In the copy, include every entry exactly but none of the images.

● Records excerpted from a collection:
BEGIN
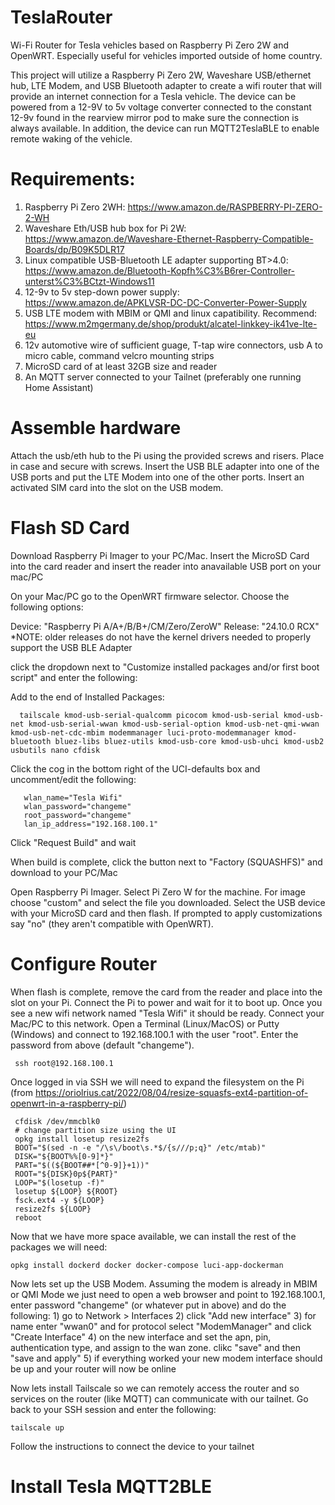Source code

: # TeslaRouter
Wi-Fi Router for Tesla vehicles based on Raspberry Pi Zero 2W and OpenWRT. Especially useful for vehicles imported outside of home country.

This project will utilize a Raspberry Pi Zero 2W, Waveshare USB/ethernet hub, LTE Modem, and USB Bluetooth adapter to create a wifi router that will provide an internet connection for a Tesla vehicle. The device can be powered from a 12-9V to 5v voltage converter connected to the constant 12-9v found in the rearview mirror pod to make sure the connection is always available. In addition, the device can run MQTT2TeslaBLE to enable remote waking of the vehicle.

# Requirements:
1) Raspberry Pi Zero 2WH: https://www.amazon.de/RASPBERRY-PI-ZERO-2-WH
2) Waveshare Eth/USB hub box for Pi 2W: https://www.amazon.de/Waveshare-Ethernet-Raspberry-Compatible-Boards/dp/B09K5DLR17
3) Linux compatible USB-Bluetooth LE adapter supporting BT>4.0: https://www.amazon.de/Bluetooth-Kopfh%C3%B6rer-Controller-unterst%C3%BCtzt-Windows11
4) 12-9v to 5v step-down power supply: https://www.amazon.de/APKLVSR-DC-DC-Converter-Power-Supply
5) USB LTE modem with MBIM or QMI and linux capatibility. Recommend: https://www.m2mgermany.de/shop/produkt/alcatel-linkkey-ik41ve-lte-eu
6) 12v automotive wire of sufficient guage, T-tap wire connectors, usb A to micro cable, command velcro mounting strips
7) MicroSD card of at least 32GB size and reader
8) An MQTT server connected to your Tailnet (preferably one running Home Assistant)

# Assemble hardware

Attach the usb/eth hub to the Pi using the provided screws and risers. Place in case and secure with screws. Insert the USB BLE adapter into one of the USB ports and put the LTE Modem into one of the other ports. Insert an activated SIM card into the slot on the USB modem.

# Flash SD Card

Download Raspberry Pi Imager to your PC/Mac. Insert the MicroSD Card into the card reader and insert the reader into anavailable USB port on your mac/PC

On your Mac/PC go to the OpenWRT firmware selector. Choose the following options:

Device: "Raspberry Pi A/A+/B/B+/CM/Zero/ZeroW"
Release: "24.10.0 RCX"      
*NOTE: older releases do not have the kernel drivers needed to properly support the USB BLE Adapter

click the dropdown next to "Customize installed packages and/or first boot script" and enter the following:

Add to the end of Installed Packages: 

      tailscale kmod-usb-serial-qualcomm picocom kmod-usb-serial kmod-usb-net kmod-usb-serial-wwan kmod-usb-serial-option kmod-usb-net-qmi-wwan kmod-usb-net-cdc-mbim modemmanager luci-proto-modemmanager kmod-bluetooth bluez-libs bluez-utils kmod-usb-core kmod-usb-uhci kmod-usb2 usbutils nano cfdisk

Click the cog in the bottom right of the UCI-defaults box and uncomment/edit the following:
       
       wlan_name="Tesla Wifi"
       wlan_password="changeme"
       root_password="changeme"
       lan_ip_address="192.168.100.1"

 Click "Request Build" and wait

 When build is complete, click the button next to "Factory (SQUASHFS)" and download to your PC/Mac

 Open Raspberry Pi Imager. Select Pi Zero W for the machine. For image choose "custom" and select the file you downloaded. Select the USB device with your MicroSD card and then flash. If prompted to apply customizations say "no" (they aren't compatible with OpenWRT).

# Configure Router

 When flash is complete, remove the card from the reader and place into the slot on your Pi. Connect the Pi to power and wait for it to boot up. Once you see a new wifi network named "Tesla Wifi" it should be ready. Connect your Mac/PC to this network. Open a Terminal (Linux/MacOS) or Putty (Windows) and connect to 192.168.100.1 with the user "root". Enter the password from above (default "changeme").

     ssh root@192.168.100.1

Once logged in via SSH we will need to expand the filesystem on the Pi (from https://oriolrius.cat/2022/08/04/resize-squasfs-ext4-partition-of-openwrt-in-a-raspberry-pi/)
   
     cfdisk /dev/mmcblk0
     # change partition size using the UI
     opkg install losetup resize2fs
     BOOT="$(sed -n -e "/\s\/boot\s.*$/{s///p;q}" /etc/mtab)"
     DISK="${BOOT%%[0-9]*}"
     PART="$((${BOOT##*[^0-9]}+1))"
     ROOT="${DISK}0p${PART}"
     LOOP="$(losetup -f)"
     losetup ${LOOP} ${ROOT}
     fsck.ext4 -y ${LOOP}
     resize2fs ${LOOP}
     reboot

Now that we have more space available, we can install the rest of the packages we will need:

    opkg install dockerd docker docker-compose luci-app-dockerman

Now lets set up the USB Modem. Assuming the modem is already in MBIM or QMI Mode we just need to open a web browser and point to 192.168.100.1, enter password "changeme" (or whatever put in above) and do the following:
      1) go to Network > Interfaces
      2) click "Add new interface"
      3) for name enter "wwan0" and for protocol select "ModemManager" and click "Create Interface"
      4) on the new interface and set the apn, pin, authentication type, and assign to the wan zone. clikc "save" and then "save and apply"
      5) if everything worked your new modem interface should be up and your router will now be online

Now lets install Tailscale so we can remotely access the router and so services on the router (like MQTT) can communicate with our tailnet. Go back to your SSH session and enter the following:

    tailscale up
    
Follow the instructions to connect the device to your tailnet

# Install Tesla MQTT2BLE

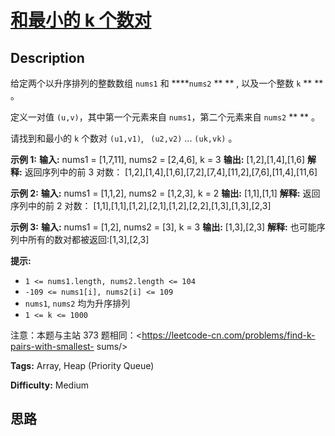 # [和最小的 k 个数对][title]

## Description

给定两个以升序排列的整数数组 `nums1` 和 ****`nums2` ** ** , 以及一个整数 `k` ** ** 。

定义一对值 `(u,v)`，其中第一个元素来自 `nums1`，第二个元素来自 `nums2` ** ** 。

请找到和最小的 `k` 个数对 `(u1,v1)`, ` (u2,v2)`  ...  `(uk,vk)` 。



**示例 1:**
            **输入:** nums1 = [1,7,11], nums2 = [2,4,6], k = 3    **输出:** [1,2],[1,4],[1,6]    **解释:** 返回序列中的前 3 对数：        [1,2],[1,4],[1,6],[7,2],[7,4],[11,2],[7,6],[11,4],[11,6]    

**示例 2:**
            **输入:** nums1 = [1,1,2], nums2 = [1,2,3], k = 2    **输出:** [1,1],[1,1]    **解释:** 返回序列中的前 2 对数：         [1,1],[1,1],[1,2],[2,1],[1,2],[2,2],[1,3],[1,3],[2,3]    

**示例 3:**
            **输入:** nums1 = [1,2], nums2 = [3], k = 3     **输出:** [1,3],[2,3]    **解释:** 也可能序列中所有的数对都被返回:[1,3],[2,3]    



**提示:**

  * `1 <= nums1.length, nums2.length <= 104`
  * `-109 <= nums1[i], nums2[i] <= 109`
  * `nums1`, `nums2` 均为升序排列
  * `1 <= k <= 1000`



注意：本题与主站 373 题相同：<https://leetcode-cn.com/problems/find-k-pairs-with-smallest-
sums/>


**Tags:** Array, Heap (Priority Queue)

**Difficulty:** Medium

## 思路

[title]: https://leetcode-cn.com/problems/qn8gGX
END
● Response area:
Source code

: # TeslaRouter
Wi-Fi Router for Tesla vehicles based on Raspberry Pi Zero 2W and OpenWRT. Especially useful for vehicles imported outside of home country.

This project will utilize a Raspberry Pi Zero 2W, Waveshare USB/ethernet hub, LTE Modem, and USB Bluetooth adapter to create a wifi router that will provide an internet connection for a Tesla vehicle. The device can be powered from a 12-9V to 5v voltage converter connected to the constant 12-9v found in the rearview mirror pod to make sure the connection is always available. In addition, the device can run MQTT2TeslaBLE to enable remote waking of the vehicle.

# Requirements:
1) Raspberry Pi Zero 2WH: https://www.amazon.de/RASPBERRY-PI-ZERO-2-WH
2) Waveshare Eth/USB hub box for Pi 2W: https://www.amazon.de/Waveshare-Ethernet-Raspberry-Compatible-Boards/dp/B09K5DLR17
3) Linux compatible USB-Bluetooth LE adapter supporting BT>4.0: https://www.amazon.de/Bluetooth-Kopfh%C3%B6rer-Controller-unterst%C3%BCtzt-Windows11
4) 12-9v to 5v step-down power supply: https://www.amazon.de/APKLVSR-DC-DC-Converter-Power-Supply
5) USB LTE modem with MBIM or QMI and linux capatibility. Recommend: https://www.m2mgermany.de/shop/produkt/alcatel-linkkey-ik41ve-lte-eu
6) 12v automotive wire of sufficient guage, T-tap wire connectors, usb A to micro cable, command velcro mounting strips
7) MicroSD card of at least 32GB size and reader
8) An MQTT server connected to your Tailnet (preferably one running Home Assistant)

# Assemble hardware

Attach the usb/eth hub to the Pi using the provided screws and risers. Place in case and secure with screws. Insert the USB BLE adapter into one of the USB ports and put the LTE Modem into one of the other ports. Insert an activated SIM card into the slot on the USB modem.

# Flash SD Card

Download Raspberry Pi Imager to your PC/Mac. Insert the MicroSD Card into the card reader and insert the reader into anavailable USB port on your mac/PC

On your Mac/PC go to the OpenWRT firmware selector. Choose the following options:

Device: "Raspberry Pi A/A+/B/B+/CM/Zero/ZeroW"
Release: "24.10.0 RCX"      
*NOTE: older releases do not have the kernel drivers needed to properly support the USB BLE Adapter

click the dropdown next to "Customize installed packages and/or first boot script" and enter the following:

Add to the end of Installed Packages: 

      tailscale kmod-usb-serial-qualcomm picocom kmod-usb-serial kmod-usb-net kmod-usb-serial-wwan kmod-usb-serial-option kmod-usb-net-qmi-wwan kmod-usb-net-cdc-mbim modemmanager luci-proto-modemmanager kmod-bluetooth bluez-libs bluez-utils kmod-usb-core kmod-usb-uhci kmod-usb2 usbutils nano cfdisk

Click the cog in the bottom right of the UCI-defaults box and uncomment/edit the following:
       
       wlan_name="Tesla Wifi"
       wlan_password="changeme"
       root_password="changeme"
       lan_ip_address="192.168.100.1"

 Click "Request Build" and wait

 When build is complete, click the button next to "Factory (SQUASHFS)" and download to your PC/Mac

 Open Raspberry Pi Imager. Select Pi Zero W for the machine. For image choose "custom" and select the file you downloaded. Select the USB device with your MicroSD card and then flash. If prompted to apply customizations say "no" (they aren't compatible with OpenWRT).

# Configure Router

 When flash is complete, remove the card from the reader and place into the slot on your Pi. Connect the Pi to power and wait for it to boot up. Once you see a new wifi network named "Tesla Wifi" it should be ready. Connect your Mac/PC to this network. Open a Terminal (Linux/MacOS) or Putty (Windows) and connect to 192.168.100.1 with the user "root". Enter the password from above (default "changeme").

     ssh root@192.168.100.1

Once logged in via SSH we will need to expand the filesystem on the Pi (from https://oriolrius.cat/2022/08/04/resize-squasfs-ext4-partition-of-openwrt-in-a-raspberry-pi/)
   
     cfdisk /dev/mmcblk0
     # change partition size using the UI
     opkg install losetup resize2fs
     BOOT="$(sed -n -e "/\s\/boot\s.*$/{s///p;q}" /etc/mtab)"
     DISK="${BOOT%%[0-9]*}"
     PART="$((${BOOT##*[^0-9]}+1))"
     ROOT="${DISK}0p${PART}"
     LOOP="$(losetup -f)"
     losetup ${LOOP} ${ROOT}
     fsck.ext4 -y ${LOOP}
     resize2fs ${LOOP}
     reboot

Now that we have more space available, we can install the rest of the packages we will need:

    opkg install dockerd docker docker-compose luci-app-dockerman

Now lets set up the USB Modem. Assuming the modem is already in MBIM or QMI Mode we just need to open a web browser and point to 192.168.100.1, enter password "changeme" (or whatever put in above) and do the following:
      1) go to Network > Interfaces
      2) click "Add new interface"
      3) for name enter "wwan0" and for protocol select "ModemManager" and click "Create Interface"
      4) on the new interface and set the apn, pin, authentication type, and assign to the wan zone. clikc "save" and then "save and apply"
      5) if everything worked your new modem interface should be up and your router will now be online

Now lets install Tailscale so we can remotely access the router and so services on the router (like MQTT) can communicate with our tailnet. Go back to your SSH session and enter the following:

    tailscale up
    
Follow the instructions to connect the device to your tailnet

# Install Tesla MQTT2BLE

 # [和最小的 k 个数对][title]

## Description

给定两个以升序排列的整数数组 `nums1` 和 ****`nums2` ** ** , 以及一个整数 `k` ** ** 。

定义一对值 `(u,v)`，其中第一个元素来自 `nums1`，第二个元素来自 `nums2` ** ** 。

请找到和最小的 `k` 个数对 `(u1,v1)`, ` (u2,v2)`  ...  `(uk,vk)` 。



**示例 1:**
            **输入:** nums1 = [1,7,11], nums2 = [2,4,6], k = 3    **输出:** [1,2],[1,4],[1,6]    **解释:** 返回序列中的前 3 对数：        [1,2],[1,4],[1,6],[7,2],[7,4],[11,2],[7,6],[11,4],[11,6]    

**示例 2:**
            **输入:** nums1 = [1,1,2], nums2 = [1,2,3], k = 2    **输出:** [1,1],[1,1]    **解释:** 返回序列中的前 2 对数：         [1,1],[1,1],[1,2],[2,1],[1,2],[2,2],[1,3],[1,3],[2,3]    

**示例 3:**
            **输入:** nums1 = [1,2], nums2 = [3], k = 3     **输出:** [1,3],[2,3]    **解释:** 也可能序列中所有的数对都被返回:[1,3],[2,3]    



**提示:**

  * `1 <= nums1.length, nums2.length <= 104`
  * `-109 <= nums1[i], nums2[i] <= 109`
  * `nums1`, `nums2` 均为升序排列
  * `1 <= k <= 1000`



注意：本题与主站 373 题相同：<https://leetcode-cn.com/problems/find-k-pairs-with-smallest-
sums/>


**Tags:** Array, Heap (Priority Queue)

**Difficulty:** Medium

## 思路

[title]: https://leetcode-cn.com/problems/qn8gGX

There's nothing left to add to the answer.